Published July 2020
By Kamna Shastri for Resource Media
Karla Brollier grew up with ancestral stories about her indigenous Alaskan people and the land that sustained them. She remembers witnessing the annual migratory pattern of caribou in the spring and fall, and fishing in the summer. The stories passed down from generation to generation shared and instilled values of respect and reciprocity present in the interconnections between people and nature where her community thrived for thousands of years.
Alaska, known for its glaciers and long, cold winters, is not immune to the world’s changing climate. It is the frontline for climate change and its effects are very apparent to those that rely on the consistent reciprocity for survival. “When you spend so much time in the environment, relying on the world and nature around you, you pick up on the most subtle of shifts,” Brollier shared.
Native communities are perched at the forefront of climate affects. Indigenous communities are already experiencing how the changing climate can disrupt traditional ways of life that have been preserved for thousands of years. For example, traditional permafrost ice cellars are thawing and filling with water as temperatures rise, leaving many without the ability to store whale meat—a mainstay of the Arctic coastal community diet—throughout the year.

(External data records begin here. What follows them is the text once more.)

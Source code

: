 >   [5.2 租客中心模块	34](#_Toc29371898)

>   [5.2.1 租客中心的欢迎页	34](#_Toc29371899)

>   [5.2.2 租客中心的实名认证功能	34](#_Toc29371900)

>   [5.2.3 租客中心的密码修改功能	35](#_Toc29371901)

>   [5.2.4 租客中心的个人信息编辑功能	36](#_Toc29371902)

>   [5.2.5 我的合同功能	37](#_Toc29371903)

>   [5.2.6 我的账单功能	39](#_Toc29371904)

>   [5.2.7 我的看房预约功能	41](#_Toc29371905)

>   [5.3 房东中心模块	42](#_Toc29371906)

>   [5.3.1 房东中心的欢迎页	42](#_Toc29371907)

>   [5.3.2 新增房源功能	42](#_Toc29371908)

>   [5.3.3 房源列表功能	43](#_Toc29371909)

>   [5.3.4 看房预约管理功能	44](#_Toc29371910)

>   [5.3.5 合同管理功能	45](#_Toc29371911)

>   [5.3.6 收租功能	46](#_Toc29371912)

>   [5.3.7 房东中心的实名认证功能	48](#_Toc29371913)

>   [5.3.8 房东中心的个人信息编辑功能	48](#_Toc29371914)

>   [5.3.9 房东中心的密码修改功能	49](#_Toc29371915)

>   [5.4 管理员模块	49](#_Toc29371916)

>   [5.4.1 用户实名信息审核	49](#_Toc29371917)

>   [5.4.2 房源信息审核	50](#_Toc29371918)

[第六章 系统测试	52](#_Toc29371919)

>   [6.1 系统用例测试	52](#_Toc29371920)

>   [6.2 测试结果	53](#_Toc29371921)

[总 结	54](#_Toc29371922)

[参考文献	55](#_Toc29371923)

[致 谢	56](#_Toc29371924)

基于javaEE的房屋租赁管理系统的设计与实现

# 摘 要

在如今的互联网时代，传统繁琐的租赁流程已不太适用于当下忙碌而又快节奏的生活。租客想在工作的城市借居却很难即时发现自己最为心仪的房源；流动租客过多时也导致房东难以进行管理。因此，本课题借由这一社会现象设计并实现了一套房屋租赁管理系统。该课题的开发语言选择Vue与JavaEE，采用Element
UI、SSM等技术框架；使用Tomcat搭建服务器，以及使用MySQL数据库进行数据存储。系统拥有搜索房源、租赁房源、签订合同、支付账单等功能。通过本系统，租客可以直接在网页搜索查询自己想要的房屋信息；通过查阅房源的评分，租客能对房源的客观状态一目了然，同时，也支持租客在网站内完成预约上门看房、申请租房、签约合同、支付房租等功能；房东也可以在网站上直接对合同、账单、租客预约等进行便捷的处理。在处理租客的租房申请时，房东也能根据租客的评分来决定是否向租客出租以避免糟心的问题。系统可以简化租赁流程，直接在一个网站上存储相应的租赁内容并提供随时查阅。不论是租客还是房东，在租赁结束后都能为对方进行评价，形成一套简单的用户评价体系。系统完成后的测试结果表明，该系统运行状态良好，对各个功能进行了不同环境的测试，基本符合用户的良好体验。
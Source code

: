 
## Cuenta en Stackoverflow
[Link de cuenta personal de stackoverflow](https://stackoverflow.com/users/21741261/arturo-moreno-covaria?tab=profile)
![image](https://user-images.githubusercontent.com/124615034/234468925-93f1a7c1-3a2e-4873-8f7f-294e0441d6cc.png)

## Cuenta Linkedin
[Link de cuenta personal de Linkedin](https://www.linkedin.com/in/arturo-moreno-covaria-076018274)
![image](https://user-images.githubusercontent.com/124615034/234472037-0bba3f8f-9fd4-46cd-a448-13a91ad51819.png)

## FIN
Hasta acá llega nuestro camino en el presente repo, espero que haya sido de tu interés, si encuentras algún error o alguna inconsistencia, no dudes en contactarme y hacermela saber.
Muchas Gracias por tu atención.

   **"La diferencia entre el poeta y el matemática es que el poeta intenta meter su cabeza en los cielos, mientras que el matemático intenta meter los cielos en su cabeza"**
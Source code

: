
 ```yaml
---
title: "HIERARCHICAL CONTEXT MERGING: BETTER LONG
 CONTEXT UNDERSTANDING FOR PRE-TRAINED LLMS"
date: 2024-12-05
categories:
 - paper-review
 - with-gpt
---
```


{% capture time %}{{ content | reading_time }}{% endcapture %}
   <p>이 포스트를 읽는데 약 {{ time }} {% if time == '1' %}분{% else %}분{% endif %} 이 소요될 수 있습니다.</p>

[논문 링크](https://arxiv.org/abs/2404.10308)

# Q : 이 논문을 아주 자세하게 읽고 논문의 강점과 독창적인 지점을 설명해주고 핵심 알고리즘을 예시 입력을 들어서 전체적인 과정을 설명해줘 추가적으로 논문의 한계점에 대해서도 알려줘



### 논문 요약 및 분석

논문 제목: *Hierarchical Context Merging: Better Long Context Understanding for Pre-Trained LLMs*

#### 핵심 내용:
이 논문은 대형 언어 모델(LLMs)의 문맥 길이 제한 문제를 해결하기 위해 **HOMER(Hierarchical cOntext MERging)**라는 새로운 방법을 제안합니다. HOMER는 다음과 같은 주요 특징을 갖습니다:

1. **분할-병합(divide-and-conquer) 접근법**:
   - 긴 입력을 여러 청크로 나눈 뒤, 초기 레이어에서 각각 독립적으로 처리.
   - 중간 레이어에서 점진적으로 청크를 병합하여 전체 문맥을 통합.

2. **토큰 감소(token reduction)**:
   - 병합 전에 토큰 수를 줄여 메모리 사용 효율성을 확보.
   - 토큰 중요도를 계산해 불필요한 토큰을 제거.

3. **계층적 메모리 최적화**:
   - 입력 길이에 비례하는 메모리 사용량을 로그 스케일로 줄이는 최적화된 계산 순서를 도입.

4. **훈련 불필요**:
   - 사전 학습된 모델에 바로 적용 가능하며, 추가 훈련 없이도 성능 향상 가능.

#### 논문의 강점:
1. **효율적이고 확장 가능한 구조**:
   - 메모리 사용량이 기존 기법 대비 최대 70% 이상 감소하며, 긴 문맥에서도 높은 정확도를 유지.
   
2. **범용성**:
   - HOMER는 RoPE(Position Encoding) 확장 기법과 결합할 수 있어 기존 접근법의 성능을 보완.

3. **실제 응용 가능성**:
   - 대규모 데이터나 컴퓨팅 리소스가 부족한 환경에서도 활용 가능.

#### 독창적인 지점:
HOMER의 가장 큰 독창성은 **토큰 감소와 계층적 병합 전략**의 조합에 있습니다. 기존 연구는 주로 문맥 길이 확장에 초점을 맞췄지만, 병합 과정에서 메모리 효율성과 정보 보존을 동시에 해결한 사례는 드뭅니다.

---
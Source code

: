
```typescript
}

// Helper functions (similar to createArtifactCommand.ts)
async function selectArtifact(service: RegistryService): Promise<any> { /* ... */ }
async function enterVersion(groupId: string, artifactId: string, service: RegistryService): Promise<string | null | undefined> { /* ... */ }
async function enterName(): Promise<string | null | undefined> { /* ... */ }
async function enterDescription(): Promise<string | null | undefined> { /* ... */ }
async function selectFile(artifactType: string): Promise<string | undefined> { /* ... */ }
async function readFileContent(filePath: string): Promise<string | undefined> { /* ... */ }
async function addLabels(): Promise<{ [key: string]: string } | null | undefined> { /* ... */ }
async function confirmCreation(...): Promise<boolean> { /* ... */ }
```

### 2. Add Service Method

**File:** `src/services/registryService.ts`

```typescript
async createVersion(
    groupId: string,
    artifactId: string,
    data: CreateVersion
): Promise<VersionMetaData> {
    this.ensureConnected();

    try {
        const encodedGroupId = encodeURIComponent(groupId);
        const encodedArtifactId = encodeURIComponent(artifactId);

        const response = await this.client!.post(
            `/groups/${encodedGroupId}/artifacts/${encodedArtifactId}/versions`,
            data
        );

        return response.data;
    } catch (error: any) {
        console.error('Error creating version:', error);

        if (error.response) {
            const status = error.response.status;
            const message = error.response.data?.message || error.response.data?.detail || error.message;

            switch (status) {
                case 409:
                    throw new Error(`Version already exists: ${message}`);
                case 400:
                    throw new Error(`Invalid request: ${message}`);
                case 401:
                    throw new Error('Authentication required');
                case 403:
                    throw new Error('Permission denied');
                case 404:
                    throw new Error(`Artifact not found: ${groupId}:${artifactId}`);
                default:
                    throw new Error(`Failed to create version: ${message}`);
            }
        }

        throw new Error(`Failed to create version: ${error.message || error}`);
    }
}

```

As sea levels rise and food supplies are jeopardized, communities are also faced with the unique challenge of adapting to a rapidly changing environment while still operating from traditional values. Brollier wants to make sure her community and others like hers can write their own narrative to be empowered in the face of climate change. She also is dedicated to ensuring indigenous communities can lend their knowledge and voices to climate work on a larger scale.
This desire motivated Brollier and a team of other indigenous women to form the Climate Justice Initiative. The organization’s priority is to provide communities with the resources to lead with resilience and adapt to climate change while keeping their traditional values intact. This Climate Justice Initiative is not only the first Indigenous climate change organization in the US, but also the first that is led by a founding board of Indigenous women.
The Climate Justice Initiative started to recognize common themes among the experiences of many indigenous communities at the front lines of climate change.
“While facing something as complex and daunting as climate change, you’re going to continuously push yourself and push past those comfort zones and the mentality of ‘this is what we have always done’, you have to find those brave places to have balance and maintain hope through some of the harder parts of it,” she said.
Ultimately, she wants the narrative around climate change to shift towards hope and away from fear and to rewrite the script to focus on protecting the most vulnerable in our communities. She notes that there are many ways to make change, and this is just one way to do so.
Brollier says she is often asked how to get involved in climate work when it all seems too big to tackle, especially when media perpetuates an urgent narrative of a doomed future. She is also asked how to get involved and make change while maintaining one’s own health and well-being. Her answer is to start getting involved anywhere and however you can, to learn about the actual impacts of climate change, and examine your own life and identify changes within the realm of your control. Just starting somewhere small is better than doing nothing.